Andy Warhol, ‘Jacqueline Kennedy I (Jackie I)’, 1966, Bertolami Auctions

Unique Print
Stamp on the back: 'Authorized by Andy Warhol Foundation for the Visual Arts' and' The Estate of Andy Warhol 'N. UP 23,715 (Reference Catalogue Raisonne' Feldman & Shellmann 1962-1987 N.II.13)
The screen printing is part of the '11 Pop Artists' portfolio which contains works by: Allan D'Arcangelo, Jim Dine, Allen Jones, Gerald Laing, Roy Lichtenstein, Tom Phillips, Mel Ramos, James Rosenquist, John Wesley, Tom Wesselmann and Andy Warhol.

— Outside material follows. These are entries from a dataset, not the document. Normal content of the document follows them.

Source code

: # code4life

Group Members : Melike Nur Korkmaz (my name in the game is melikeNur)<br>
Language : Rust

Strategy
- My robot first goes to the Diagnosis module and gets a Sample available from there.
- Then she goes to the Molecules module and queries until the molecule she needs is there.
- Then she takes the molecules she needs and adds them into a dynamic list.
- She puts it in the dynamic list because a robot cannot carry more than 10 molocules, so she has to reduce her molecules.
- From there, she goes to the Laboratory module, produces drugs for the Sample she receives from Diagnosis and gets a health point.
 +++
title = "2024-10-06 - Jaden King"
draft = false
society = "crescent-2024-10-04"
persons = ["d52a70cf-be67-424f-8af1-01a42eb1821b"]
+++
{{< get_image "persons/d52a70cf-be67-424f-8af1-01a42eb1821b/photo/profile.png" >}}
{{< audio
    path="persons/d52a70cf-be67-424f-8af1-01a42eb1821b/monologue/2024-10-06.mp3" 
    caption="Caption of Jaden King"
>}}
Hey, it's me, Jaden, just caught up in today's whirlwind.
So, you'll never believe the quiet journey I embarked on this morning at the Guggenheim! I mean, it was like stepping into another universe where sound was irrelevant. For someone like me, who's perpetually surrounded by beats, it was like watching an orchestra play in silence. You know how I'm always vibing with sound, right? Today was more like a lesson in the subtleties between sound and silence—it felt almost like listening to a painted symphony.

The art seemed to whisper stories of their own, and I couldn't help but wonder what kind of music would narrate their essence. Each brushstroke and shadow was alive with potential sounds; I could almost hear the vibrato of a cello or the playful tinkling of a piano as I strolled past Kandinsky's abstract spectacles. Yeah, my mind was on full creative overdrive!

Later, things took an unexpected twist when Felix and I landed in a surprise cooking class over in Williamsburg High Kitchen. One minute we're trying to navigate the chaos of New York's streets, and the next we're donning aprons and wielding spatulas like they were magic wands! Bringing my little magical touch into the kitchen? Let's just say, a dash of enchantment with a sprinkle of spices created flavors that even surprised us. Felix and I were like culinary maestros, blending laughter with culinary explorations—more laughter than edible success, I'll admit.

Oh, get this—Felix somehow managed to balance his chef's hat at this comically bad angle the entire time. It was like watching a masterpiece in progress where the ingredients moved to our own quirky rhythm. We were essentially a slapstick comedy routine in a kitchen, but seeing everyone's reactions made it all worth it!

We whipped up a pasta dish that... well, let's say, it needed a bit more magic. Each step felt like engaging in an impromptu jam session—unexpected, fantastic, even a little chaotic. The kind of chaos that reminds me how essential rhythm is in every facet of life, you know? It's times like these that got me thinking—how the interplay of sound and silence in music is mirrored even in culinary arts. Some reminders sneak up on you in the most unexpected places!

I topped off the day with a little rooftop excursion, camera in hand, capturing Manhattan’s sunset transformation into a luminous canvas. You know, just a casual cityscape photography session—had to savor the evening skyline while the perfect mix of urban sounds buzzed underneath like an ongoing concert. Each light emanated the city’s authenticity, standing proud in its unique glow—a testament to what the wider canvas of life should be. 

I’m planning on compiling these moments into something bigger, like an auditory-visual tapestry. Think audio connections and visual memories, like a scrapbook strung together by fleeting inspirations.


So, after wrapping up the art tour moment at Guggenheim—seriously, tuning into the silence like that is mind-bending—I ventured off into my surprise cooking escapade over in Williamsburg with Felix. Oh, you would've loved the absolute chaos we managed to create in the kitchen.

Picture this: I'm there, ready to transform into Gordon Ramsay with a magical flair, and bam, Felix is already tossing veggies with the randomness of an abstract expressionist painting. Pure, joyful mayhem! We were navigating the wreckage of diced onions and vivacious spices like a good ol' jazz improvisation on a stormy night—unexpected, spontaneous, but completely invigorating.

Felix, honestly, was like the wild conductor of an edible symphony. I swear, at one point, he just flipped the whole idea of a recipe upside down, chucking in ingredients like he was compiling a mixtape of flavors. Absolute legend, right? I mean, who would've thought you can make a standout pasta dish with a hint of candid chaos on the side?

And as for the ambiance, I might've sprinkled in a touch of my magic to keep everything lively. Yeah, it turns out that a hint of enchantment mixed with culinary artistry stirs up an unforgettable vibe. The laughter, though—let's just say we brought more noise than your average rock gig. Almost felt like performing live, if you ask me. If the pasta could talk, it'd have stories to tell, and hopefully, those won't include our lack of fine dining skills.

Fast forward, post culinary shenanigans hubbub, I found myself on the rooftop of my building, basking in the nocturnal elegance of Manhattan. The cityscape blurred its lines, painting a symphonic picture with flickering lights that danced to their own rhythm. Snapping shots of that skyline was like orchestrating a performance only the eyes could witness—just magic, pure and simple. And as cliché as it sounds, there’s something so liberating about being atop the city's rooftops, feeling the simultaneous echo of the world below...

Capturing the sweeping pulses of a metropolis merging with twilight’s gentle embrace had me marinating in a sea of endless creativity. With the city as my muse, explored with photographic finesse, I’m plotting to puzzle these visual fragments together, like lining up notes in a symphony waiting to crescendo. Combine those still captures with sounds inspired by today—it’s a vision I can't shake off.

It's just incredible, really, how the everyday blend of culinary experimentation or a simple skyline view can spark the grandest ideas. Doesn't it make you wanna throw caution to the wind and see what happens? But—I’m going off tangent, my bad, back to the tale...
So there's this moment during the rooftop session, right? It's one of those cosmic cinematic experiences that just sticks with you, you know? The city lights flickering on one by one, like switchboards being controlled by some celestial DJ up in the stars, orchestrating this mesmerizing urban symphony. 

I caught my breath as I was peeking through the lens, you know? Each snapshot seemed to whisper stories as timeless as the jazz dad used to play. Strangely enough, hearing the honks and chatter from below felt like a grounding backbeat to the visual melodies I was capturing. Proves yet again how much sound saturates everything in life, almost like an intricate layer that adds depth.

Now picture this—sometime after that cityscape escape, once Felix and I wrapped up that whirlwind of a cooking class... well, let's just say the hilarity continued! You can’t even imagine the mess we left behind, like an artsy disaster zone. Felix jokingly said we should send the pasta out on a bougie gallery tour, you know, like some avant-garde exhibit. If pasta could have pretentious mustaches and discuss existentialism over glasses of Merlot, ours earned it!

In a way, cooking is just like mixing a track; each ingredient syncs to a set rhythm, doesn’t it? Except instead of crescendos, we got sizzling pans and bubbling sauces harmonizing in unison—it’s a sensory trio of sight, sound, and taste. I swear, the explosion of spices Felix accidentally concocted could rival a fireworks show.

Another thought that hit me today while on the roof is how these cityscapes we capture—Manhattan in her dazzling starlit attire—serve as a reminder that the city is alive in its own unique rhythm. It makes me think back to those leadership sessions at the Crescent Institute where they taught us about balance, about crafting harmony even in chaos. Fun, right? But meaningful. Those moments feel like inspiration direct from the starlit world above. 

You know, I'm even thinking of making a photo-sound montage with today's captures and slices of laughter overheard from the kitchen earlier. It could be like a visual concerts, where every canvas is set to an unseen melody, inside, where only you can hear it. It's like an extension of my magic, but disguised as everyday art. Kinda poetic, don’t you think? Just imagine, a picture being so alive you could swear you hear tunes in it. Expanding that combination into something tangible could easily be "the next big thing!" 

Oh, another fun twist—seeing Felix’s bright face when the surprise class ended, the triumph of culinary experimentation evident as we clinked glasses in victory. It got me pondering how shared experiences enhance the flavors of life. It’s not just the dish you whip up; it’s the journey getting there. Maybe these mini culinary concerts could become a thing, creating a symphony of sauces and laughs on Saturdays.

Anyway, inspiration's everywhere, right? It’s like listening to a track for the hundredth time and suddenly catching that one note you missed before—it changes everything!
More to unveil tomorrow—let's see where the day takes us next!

Warhol bases the serigraph on a ‘Life' press image of the assassination of President John F. Kennedy on the 6th December 1963. He chooses a symbolic picture of Jacqueline Kennedy, just before she was widowed. He cut the image around the face and created an abstract representation by eliminating any element surrounding the scene and by painting the surface with metallic ink, making it perfectly flat.
Made in 1965 and published in 1966

About Andy Warhol

Obsessed with celebrity, consumer culture, and mechanical (re)production, Pop artist Andy Warhol created some of the most iconic images of the 20th century. As famous for his quips as for his art—he variously mused that “art is what you can get away with” and “everyone will be famous for 15 minutes”—Warhol drew widely from popular culture and everyday subject matter, creating works like his 32 Campbell's Soup Cans (1962), Brillo pad box sculptures, and portraits of Marilyn Monroe, using the medium of silk-screen printmaking to achieve his characteristic hard edges and flat areas of color. Known for his cultivation of celebrity, Factory studio (a radical social and creative melting pot), and avant-garde films like Chelsea Girls (1966), Warhol was also a mentor to artists like Keith Haring and Jean-Michel Basquiat. His Pop sensibility is now standard practice, taken up by major contemporary artists Richard Prince, Takashi Murakami, and Jeff Koons, among countless others.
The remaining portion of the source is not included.